You may like to read Reactive Power and Voltage Control of a Transmission Line

Design of STATCOM:

STATCOM has the following components:

1)      A Voltage Source Converter, VSC

The voltage-source converter is used to convert the DC input voltage to an AC output voltage. Two of the common VSC types are as below.

a)    Square-wave Inverters using Gate Turn-Off Thyristors: In this type of VSC, output AC voltage is controlled by changing the DC capacitor input voltage, as the fundamental component of the converter output voltage is proportional to the DC voltage.

b)    PWM Inverters using Insulated Gate Bipolar Transistors (IGBT): It uses Pulse Width Modulation (PWM) technique to create a sinusoidal waveform from a DC voltage source with a typical chopping frequency of a few kHz. In contrast to the GTO-based type, the IGBT-based VSC utilizes a fixed DC voltage and varies its output AC voltage by changing the modulation index of the PWM modulator.

2)      DC Capacitor

DC Capacitor is used to supply constant DC voltage to the voltage source converter, VSC.

3)      Inductive Reactance

A Transformer is connected between the output of VSC and Power System. Transformer basically acts as a coupling medium. In addition, Tranformer neutralize harmonics contained in the square waves produced by VSC.

4)      Harmonic Filter

Harmonic Filter attenuates the harmonics and other high frequency components due to the VSC.

A simplified diagram along with equivalent electrical circuit of STATCOM is shown in figure below.

Now we will understand how the STATCOM works though we have discussed the basic operating principle of STATCOM. As can be seen from the figure above, source V1 represents the output voltage of the STATCOM. In case of reactive power demand increases in the power system, STATCOM increases its output voltage V1 while maintain the phase difference between V1 and V2 to zero (it shall be noted here that there will always exists small phase angle between V1 and V2 to cater for the leakage impedance drop in the interconnecting Transformer ). As V1 > V2, reactive power will flow from STATCOM to the power system. Thus STATCOM, supplies reactive power and acts as reactive power generator.

Again, if the voltage of power system increase due to load throw off, STATCOM will reduce its output voltage V1 and therefore will absorb reactive power to stabilize the voltage to normal value.

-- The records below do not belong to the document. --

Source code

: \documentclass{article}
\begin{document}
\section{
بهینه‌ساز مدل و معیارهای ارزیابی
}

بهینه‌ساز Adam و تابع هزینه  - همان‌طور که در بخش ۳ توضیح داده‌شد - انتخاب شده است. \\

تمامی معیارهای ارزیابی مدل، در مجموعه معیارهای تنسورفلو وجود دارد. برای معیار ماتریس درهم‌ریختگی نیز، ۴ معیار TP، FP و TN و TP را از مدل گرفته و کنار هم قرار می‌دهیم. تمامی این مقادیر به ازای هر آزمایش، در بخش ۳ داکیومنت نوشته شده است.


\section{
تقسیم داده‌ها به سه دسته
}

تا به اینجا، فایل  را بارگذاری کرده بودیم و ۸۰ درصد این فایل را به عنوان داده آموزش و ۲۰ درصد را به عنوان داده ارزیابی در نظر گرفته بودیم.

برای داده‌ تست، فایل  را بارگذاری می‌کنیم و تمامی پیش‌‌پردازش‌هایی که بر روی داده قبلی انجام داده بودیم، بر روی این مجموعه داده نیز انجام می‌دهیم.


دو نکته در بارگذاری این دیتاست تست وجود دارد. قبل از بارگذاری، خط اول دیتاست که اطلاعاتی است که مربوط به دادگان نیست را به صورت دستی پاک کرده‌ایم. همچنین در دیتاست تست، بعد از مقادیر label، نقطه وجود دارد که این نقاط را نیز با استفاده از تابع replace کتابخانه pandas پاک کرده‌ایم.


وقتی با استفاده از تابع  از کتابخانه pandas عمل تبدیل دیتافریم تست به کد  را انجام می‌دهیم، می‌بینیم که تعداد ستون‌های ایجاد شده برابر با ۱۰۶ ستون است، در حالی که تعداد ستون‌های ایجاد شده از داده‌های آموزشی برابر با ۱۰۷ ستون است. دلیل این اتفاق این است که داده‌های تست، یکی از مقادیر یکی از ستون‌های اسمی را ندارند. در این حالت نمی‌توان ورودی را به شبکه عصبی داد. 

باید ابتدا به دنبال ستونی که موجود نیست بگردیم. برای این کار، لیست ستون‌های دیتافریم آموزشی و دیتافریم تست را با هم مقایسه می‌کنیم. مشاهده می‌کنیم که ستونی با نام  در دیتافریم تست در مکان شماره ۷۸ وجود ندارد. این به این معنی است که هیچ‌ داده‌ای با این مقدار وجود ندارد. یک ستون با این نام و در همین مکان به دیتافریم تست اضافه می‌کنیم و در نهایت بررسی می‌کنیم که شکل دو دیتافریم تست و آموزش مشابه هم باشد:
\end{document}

The above mode of operation of STATCOM is called Voltage Regulation Mode.

But as we know every equipment has got their own limitations, so STATCOM must also have some limitation of supplying or absorbing reactive power. Yes, there exists a limitation and this limitation is imposed by the current carrying capacity of force commutated devices like IGBT, GTO etc. Therefore, if the operation of STATCOM reaches their limitation, it does not further increases or decreases its output voltage V1 rather it supplies or absorbs fixed reactive power equal to its limiting value at a fixed voltage and current and acts like constant current source. This mode of operation of STATCOM is called VAR Control Mode.

Thus form the above discussion, the operation of STATCOM can be classified into two modes:

1)    Voltage Regulation Mode

2)    VAR Control Mode

The figure below well explains the above two modes of operation of STATCOM.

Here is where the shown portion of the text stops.